Please write out every record below exactly as it stands.

## TASK INPUTS:
Start of Block

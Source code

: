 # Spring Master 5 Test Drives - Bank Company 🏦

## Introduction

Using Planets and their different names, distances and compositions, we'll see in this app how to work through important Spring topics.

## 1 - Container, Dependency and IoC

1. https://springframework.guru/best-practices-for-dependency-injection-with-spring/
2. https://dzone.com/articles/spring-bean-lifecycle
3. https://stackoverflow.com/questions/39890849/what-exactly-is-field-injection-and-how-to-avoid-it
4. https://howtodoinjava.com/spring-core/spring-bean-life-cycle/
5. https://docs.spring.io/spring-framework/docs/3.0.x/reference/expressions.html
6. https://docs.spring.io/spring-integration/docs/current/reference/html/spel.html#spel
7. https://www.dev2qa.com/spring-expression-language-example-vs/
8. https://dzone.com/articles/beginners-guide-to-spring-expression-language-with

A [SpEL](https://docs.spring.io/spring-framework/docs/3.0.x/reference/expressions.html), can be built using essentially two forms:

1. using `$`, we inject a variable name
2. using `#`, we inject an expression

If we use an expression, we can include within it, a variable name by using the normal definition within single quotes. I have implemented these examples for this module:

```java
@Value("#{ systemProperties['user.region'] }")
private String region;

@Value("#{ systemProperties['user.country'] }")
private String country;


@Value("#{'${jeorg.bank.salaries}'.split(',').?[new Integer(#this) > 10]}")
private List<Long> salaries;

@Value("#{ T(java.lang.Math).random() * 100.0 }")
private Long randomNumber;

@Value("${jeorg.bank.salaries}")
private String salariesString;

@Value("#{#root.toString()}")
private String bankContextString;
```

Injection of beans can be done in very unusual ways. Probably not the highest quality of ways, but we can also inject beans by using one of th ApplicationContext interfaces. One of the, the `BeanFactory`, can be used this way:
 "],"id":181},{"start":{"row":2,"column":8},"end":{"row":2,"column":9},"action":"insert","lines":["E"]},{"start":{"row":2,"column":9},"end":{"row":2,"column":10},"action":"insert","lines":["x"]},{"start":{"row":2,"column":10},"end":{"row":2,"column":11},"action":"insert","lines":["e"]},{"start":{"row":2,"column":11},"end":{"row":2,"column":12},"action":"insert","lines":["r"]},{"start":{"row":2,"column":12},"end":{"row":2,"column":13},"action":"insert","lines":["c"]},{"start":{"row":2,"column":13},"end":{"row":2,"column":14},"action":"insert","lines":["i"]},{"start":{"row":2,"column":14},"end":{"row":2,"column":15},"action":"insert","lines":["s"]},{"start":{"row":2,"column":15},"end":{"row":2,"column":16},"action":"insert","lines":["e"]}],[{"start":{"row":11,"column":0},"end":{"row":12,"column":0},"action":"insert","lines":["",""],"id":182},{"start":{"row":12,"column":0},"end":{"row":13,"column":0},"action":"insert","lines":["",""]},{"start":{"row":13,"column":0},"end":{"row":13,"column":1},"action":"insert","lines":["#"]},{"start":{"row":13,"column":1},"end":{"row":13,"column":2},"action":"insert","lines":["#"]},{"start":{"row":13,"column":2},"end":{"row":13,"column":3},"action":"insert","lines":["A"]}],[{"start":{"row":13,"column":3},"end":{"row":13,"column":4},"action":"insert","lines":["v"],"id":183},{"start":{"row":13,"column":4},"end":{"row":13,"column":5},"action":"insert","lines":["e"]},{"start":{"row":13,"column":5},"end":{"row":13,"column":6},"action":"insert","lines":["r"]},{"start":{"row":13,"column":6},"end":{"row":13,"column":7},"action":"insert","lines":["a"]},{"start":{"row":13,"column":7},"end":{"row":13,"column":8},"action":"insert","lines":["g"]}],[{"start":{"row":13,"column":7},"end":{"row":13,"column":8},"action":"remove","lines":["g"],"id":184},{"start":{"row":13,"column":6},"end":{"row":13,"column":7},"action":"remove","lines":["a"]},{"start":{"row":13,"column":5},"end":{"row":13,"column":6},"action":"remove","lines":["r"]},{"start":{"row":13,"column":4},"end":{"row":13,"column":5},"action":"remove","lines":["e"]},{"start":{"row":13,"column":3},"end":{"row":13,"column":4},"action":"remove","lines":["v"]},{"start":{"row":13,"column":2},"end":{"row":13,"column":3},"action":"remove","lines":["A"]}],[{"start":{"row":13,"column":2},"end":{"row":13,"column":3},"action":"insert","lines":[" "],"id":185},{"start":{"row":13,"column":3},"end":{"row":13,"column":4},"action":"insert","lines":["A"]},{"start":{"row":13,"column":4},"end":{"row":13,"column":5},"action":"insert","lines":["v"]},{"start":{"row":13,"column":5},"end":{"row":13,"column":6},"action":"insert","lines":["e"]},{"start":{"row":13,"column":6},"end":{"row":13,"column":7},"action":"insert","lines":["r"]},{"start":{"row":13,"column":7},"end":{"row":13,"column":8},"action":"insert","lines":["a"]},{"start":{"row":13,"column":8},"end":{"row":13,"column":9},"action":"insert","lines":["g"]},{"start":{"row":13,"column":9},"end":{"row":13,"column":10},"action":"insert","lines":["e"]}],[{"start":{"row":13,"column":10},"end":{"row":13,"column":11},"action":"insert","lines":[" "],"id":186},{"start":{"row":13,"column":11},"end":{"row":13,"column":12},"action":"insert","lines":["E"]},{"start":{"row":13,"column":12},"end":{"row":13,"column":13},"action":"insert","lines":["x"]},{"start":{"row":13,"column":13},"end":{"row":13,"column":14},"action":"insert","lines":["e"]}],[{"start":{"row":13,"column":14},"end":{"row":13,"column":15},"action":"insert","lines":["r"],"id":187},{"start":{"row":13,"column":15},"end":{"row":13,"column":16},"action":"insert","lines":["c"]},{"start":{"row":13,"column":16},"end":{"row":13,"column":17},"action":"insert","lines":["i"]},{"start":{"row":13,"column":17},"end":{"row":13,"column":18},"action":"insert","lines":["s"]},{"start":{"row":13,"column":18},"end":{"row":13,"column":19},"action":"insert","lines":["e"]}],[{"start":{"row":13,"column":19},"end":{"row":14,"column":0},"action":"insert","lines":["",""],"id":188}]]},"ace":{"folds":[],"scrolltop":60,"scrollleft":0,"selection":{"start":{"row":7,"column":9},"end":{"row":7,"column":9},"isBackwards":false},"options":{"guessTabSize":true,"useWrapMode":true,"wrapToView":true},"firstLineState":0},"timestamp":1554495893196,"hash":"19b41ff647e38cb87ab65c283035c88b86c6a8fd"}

End of Block

## ANSWER FOR THE TASK:
Source code

: # Spring Master 5 Test Drives - Bank Company 🏦

## Introduction

Using Planets and their different names, distances and compositions, we'll see in this app how to work through important Spring topics.

## 1 - Container, Dependency and IoC

1. https://springframework.guru/best-practices-for-dependency-injection-with-spring/
2. https://dzone.com/articles/spring-bean-lifecycle
3. https://stackoverflow.com/questions/39890849/what-exactly-is-field-injection-and-how-to-avoid-it
4. https://howtodoinjava.com/spring-core/spring-bean-life-cycle/
5. https://docs.spring.io/spring-framework/docs/3.0.x/reference/expressions.html
6. https://docs.spring.io/spring-integration/docs/current/reference/html/spel.html#spel
7. https://www.dev2qa.com/spring-expression-language-example-vs/
8. https://dzone.com/articles/beginners-guide-to-spring-expression-language-with

A [SpEL](https://docs.spring.io/spring-framework/docs/3.0.x/reference/expressions.html), can be built using essentially two forms:

1. using `$`, we inject a variable name
2. using `#`, we inject an expression

If we use an expression, we can include within it, a variable name by using the normal definition within single quotes. I have implemented these examples for this module:

```java
@Value("#{ systemProperties['user.region'] }")
private String region;

@Value("#{ systemProperties['user.country'] }")
private String country;


@Value("#{'${jeorg.bank.salaries}'.split(',').?[new Integer(#this) > 10]}")
private List<Long> salaries;

@Value("#{ T(java.lang.Math).random() * 100.0 }")
private Long randomNumber;

@Value("${jeorg.bank.salaries}")
private String salariesString;

@Value("#{#root.toString()}")
private String bankContextString;
```

Injection of beans can be done in very unusual ways. Probably not the highest quality of ways, but we can also inject beans by using one of th ApplicationContext interfaces. One of the, the `BeanFactory`, can be used this way:
 "],"id":181},{"start":{"row":2,"column":8},"end":{"row":2,"column":9},"action":"insert","lines":["E"]},{"start":{"row":2,"column":9},"end":{"row":2,"column":10},"action":"insert","lines":["x"]},{"start":{"row":2,"column":10},"end":{"row":2,"column":11},"action":"insert","lines":["e"]},{"start":{"row":2,"column":11},"end":{"row":2,"column":12},"action":"insert","lines":["r"]},{"start":{"row":2,"column":12},"end":{"row":2,"column":13},"action":"insert","lines":["c"]},{"start":{"row":2,"column":13},"end":{"row":2,"column":14},"action":"insert","lines":["i"]},{"start":{"row":2,"column":14},"end":{"row":2,"column":15},"action":"insert","lines":["s"]},{"start":{"row":2,"column":15},"end":{"row":2,"column":16},"action":"insert","lines":["e"]}],[{"start":{"row":11,"column":0},"end":{"row":12,"column":0},"action":"insert","lines":["",""],"id":182},{"start":{"row":12,"column":0},"end":{"row":13,"column":0},"action":"insert","lines":["",""]},{"start":{"row":13,"column":0},"end":{"row":13,"column":1},"action":"insert","lines":["#"]},{"start":{"row":13,"column":1},"end":{"row":13,"column":2},"action":"insert","lines":["#"]},{"start":{"row":13,"column":2},"end":{"row":13,"column":3},"action":"insert","lines":["A"]}],[{"start":{"row":13,"column":3},"end":{"row":13,"column":4},"action":"insert","lines":["v"],"id":183},{"start":{"row":13,"column":4},"end":{"row":13,"column":5},"action":"insert","lines":["e"]},{"start":{"row":13,"column":5},"end":{"row":13,"column":6},"action":"insert","lines":["r"]},{"start":{"row":13,"column":6},"end":{"row":13,"column":7},"action":"insert","lines":["a"]},{"start":{"row":13,"column":7},"end":{"row":13,"column":8},"action":"insert","lines":["g"]}],[{"start":{"row":13,"column":7},"end":{"row":13,"column":8},"action":"remove","lines":["g"],"id":184},{"start":{"row":13,"column":6},"end":{"row":13,"column":7},"action":"remove","lines":["a"]},{"start":{"row":13,"column":5},"end":{"row":13,"column":6},"action":"remove","lines":["r"]},{"start":{"row":13,"column":4},"end":{"row":13,"column":5},"action":"remove","lines":["e"]},{"start":{"row":13,"column":3},"end":{"row":13,"column":4},"action":"remove","lines":["v"]},{"start":{"row":13,"column":2},"end":{"row":13,"column":3},"action":"remove","lines":["A"]}],[{"start":{"row":13,"column":2},"end":{"row":13,"column":3},"action":"insert","lines":[" "],"id":185},{"start":{"row":13,"column":3},"end":{"row":13,"column":4},"action":"insert","lines":["A"]},{"start":{"row":13,"column":4},"end":{"row":13,"column":5},"action":"insert","lines":["v"]},{"start":{"row":13,"column":5},"end":{"row":13,"column":6},"action":"insert","lines":["e"]},{"start":{"row":13,"column":6},"end":{"row":13,"column":7},"action":"insert","lines":["r"]},{"start":{"row":13,"column":7},"end":{"row":13,"column":8},"action":"insert","lines":["a"]},{"start":{"row":13,"column":8},"end":{"row":13,"column":9},"action":"insert","lines":["g"]},{"start":{"row":13,"column":9},"end":{"row":13,"column":10},"action":"insert","lines":["e"]}],[{"start":{"row":13,"column":10},"end":{"row":13,"column":11},"action":"insert","lines":[" "],"id":186},{"start":{"row":13,"column":11},"end":{"row":13,"column":12},"action":"insert","lines":["E"]},{"start":{"row":13,"column":12},"end":{"row":13,"column":13},"action":"insert","lines":["x"]},{"start":{"row":13,"column":13},"end":{"row":13,"column":14},"action":"insert","lines":["e"]}],[{"start":{"row":13,"column":14},"end":{"row":13,"column":15},"action":"insert","lines":["r"],"id":187},{"start":{"row":13,"column":15},"end":{"row":13,"column":16},"action":"insert","lines":["c"]},{"start":{"row":13,"column":16},"end":{"row":13,"column":17},"action":"insert","lines":["i"]},{"start":{"row":13,"column":17},"end":{"row":13,"column":18},"action":"insert","lines":["s"]},{"start":{"row":13,"column":18},"end":{"row":13,"column":19},"action":"insert","lines":["e"]}],[{"start":{"row":13,"column":19},"end":{"row":14,"column":0},"action":"insert","lines":["",""],"id":188}]]},"ace":{"folds":[],"scrolltop":60,"scrollleft":0,"selection":{"start":{"row":7,"column":9},"end":{"row":7,"column":9},"isBackwards":false},"options":{"guessTabSize":true,"useWrapMode":true,"wrapToView":true},"firstLineState":0},"timestamp":1554495893196,"hash":"19b41ff647e38cb87ab65c283035c88b86c6a8fd"}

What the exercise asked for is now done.